Given information: Begin

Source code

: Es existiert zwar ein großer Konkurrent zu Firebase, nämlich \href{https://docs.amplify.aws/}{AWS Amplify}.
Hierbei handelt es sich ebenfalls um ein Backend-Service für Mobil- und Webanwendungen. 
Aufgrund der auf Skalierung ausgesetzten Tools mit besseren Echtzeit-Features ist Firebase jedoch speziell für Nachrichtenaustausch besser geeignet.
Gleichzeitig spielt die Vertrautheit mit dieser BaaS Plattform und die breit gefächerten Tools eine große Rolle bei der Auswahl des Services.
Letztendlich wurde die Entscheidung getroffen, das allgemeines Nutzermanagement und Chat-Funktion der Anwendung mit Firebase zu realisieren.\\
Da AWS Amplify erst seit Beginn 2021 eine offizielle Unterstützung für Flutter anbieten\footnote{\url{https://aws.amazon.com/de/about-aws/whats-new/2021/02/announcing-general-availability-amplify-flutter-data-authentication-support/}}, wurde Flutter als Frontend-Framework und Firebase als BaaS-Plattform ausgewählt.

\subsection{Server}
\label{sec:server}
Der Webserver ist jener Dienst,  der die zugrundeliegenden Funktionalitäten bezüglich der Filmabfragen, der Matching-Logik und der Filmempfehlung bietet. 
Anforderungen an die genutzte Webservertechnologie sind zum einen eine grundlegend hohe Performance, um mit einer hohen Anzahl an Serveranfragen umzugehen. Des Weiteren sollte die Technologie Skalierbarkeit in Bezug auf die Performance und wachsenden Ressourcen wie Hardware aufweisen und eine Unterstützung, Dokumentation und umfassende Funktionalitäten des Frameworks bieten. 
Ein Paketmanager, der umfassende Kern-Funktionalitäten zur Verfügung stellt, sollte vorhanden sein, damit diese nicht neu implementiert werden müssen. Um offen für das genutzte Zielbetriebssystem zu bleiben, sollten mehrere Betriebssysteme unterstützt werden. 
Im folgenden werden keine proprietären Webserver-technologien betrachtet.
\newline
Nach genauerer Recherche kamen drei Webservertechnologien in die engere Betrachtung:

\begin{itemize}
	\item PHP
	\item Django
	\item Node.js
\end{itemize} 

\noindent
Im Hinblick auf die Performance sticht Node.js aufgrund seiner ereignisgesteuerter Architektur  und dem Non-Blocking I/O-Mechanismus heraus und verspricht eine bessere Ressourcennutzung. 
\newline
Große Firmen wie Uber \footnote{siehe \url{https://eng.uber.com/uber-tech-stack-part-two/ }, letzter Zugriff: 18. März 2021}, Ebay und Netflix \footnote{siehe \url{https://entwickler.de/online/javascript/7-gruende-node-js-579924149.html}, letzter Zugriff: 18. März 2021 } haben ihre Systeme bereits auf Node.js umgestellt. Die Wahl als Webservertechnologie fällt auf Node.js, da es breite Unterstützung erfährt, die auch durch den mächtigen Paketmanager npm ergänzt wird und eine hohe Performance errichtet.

Given information: End
Given information: Begin

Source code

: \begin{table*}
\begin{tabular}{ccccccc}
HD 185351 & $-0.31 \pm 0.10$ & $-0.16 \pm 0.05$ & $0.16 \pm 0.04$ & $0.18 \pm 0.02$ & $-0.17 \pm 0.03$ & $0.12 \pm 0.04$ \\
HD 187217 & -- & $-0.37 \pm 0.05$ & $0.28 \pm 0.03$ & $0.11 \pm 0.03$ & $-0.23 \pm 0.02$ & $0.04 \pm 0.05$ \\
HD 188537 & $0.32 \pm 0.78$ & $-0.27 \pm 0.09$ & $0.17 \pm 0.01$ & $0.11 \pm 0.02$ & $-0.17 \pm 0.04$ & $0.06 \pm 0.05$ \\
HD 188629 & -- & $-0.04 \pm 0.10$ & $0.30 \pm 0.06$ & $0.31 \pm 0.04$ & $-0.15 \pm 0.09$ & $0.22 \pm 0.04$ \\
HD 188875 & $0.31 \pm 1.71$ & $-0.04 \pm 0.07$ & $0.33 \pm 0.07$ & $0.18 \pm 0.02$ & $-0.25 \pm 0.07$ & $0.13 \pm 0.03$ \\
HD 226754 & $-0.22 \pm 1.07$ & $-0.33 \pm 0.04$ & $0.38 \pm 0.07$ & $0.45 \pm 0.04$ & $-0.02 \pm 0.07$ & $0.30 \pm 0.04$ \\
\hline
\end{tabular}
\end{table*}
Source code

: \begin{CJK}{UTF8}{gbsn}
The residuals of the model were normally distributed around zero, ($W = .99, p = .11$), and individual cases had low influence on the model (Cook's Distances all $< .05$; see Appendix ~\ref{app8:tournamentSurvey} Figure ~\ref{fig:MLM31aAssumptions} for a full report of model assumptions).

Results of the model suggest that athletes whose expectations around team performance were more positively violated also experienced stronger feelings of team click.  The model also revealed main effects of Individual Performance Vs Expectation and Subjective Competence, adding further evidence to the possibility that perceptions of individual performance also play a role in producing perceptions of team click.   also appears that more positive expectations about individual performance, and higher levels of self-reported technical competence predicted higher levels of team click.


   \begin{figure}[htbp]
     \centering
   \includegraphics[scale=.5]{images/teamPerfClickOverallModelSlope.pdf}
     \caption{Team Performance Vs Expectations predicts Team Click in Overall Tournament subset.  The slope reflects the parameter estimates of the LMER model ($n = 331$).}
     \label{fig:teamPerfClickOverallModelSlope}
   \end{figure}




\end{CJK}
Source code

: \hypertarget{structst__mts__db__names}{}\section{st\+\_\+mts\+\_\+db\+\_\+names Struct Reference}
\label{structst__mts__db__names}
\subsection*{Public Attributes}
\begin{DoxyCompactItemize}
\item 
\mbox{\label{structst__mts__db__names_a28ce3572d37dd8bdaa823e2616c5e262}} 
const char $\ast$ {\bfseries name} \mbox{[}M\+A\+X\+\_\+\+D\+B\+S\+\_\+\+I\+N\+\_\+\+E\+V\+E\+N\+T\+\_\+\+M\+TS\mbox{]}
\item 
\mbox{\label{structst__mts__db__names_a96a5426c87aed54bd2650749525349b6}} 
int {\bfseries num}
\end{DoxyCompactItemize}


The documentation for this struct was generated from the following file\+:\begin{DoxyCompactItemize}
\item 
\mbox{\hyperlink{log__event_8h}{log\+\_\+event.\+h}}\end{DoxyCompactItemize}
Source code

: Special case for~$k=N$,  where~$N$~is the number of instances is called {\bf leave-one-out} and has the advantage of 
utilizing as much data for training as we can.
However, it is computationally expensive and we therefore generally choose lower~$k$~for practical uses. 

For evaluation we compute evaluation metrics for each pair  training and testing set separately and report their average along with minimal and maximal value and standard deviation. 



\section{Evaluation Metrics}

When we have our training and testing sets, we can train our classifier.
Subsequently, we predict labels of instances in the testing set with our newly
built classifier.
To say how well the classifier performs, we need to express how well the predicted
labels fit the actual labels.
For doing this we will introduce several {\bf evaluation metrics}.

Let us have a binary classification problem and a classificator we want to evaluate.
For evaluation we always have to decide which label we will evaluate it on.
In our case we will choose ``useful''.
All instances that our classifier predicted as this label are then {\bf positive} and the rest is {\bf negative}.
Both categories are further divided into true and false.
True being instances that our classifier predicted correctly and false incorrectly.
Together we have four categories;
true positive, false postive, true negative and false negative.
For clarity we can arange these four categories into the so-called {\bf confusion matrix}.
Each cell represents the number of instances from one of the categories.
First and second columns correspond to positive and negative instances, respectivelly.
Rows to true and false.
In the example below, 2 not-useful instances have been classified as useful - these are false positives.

Given information: End
Given information: Begin

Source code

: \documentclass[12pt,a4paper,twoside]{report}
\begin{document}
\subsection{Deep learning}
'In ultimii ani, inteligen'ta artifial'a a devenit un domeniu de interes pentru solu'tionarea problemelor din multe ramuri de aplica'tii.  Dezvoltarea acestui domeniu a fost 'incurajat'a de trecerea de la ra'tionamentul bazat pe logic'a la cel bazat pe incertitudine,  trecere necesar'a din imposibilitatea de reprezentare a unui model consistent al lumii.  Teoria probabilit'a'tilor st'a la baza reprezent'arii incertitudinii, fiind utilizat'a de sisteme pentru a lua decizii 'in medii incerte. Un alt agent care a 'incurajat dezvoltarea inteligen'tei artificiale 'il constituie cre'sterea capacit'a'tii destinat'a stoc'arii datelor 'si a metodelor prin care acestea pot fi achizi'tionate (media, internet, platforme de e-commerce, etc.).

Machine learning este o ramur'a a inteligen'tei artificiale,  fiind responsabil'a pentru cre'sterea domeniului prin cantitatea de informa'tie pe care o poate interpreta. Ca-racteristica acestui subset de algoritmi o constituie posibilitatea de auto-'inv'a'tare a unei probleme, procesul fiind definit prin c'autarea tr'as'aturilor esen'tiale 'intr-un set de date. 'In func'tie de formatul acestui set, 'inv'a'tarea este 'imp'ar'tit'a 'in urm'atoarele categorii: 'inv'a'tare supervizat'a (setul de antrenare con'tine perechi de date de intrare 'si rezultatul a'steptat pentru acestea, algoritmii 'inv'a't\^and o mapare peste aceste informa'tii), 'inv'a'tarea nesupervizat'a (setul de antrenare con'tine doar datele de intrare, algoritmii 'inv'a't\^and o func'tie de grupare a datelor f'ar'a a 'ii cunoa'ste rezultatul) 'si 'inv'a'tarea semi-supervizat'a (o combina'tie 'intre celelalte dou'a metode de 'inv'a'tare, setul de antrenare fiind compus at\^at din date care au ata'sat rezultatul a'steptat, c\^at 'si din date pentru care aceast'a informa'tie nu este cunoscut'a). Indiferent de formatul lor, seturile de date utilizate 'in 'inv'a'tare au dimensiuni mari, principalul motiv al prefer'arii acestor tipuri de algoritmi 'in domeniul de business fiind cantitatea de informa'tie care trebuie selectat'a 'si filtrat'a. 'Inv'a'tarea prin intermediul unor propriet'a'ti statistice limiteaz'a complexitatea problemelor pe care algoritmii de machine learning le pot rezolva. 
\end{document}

Given information: End

__What this task involves__
Your task is to retype the entries verbatim, starting with the line that holds "All instances that" and stopping after the line that holds "Together we have four categories;".

__Reply to the exercise__
All instances that our classifier predicted as this label are then {\bf positive} and the rest is {\bf negative}.
Both categories are further divided into true and false.
True being instances that our classifier predicted correctly and false incorrectly.
Together we have four categories;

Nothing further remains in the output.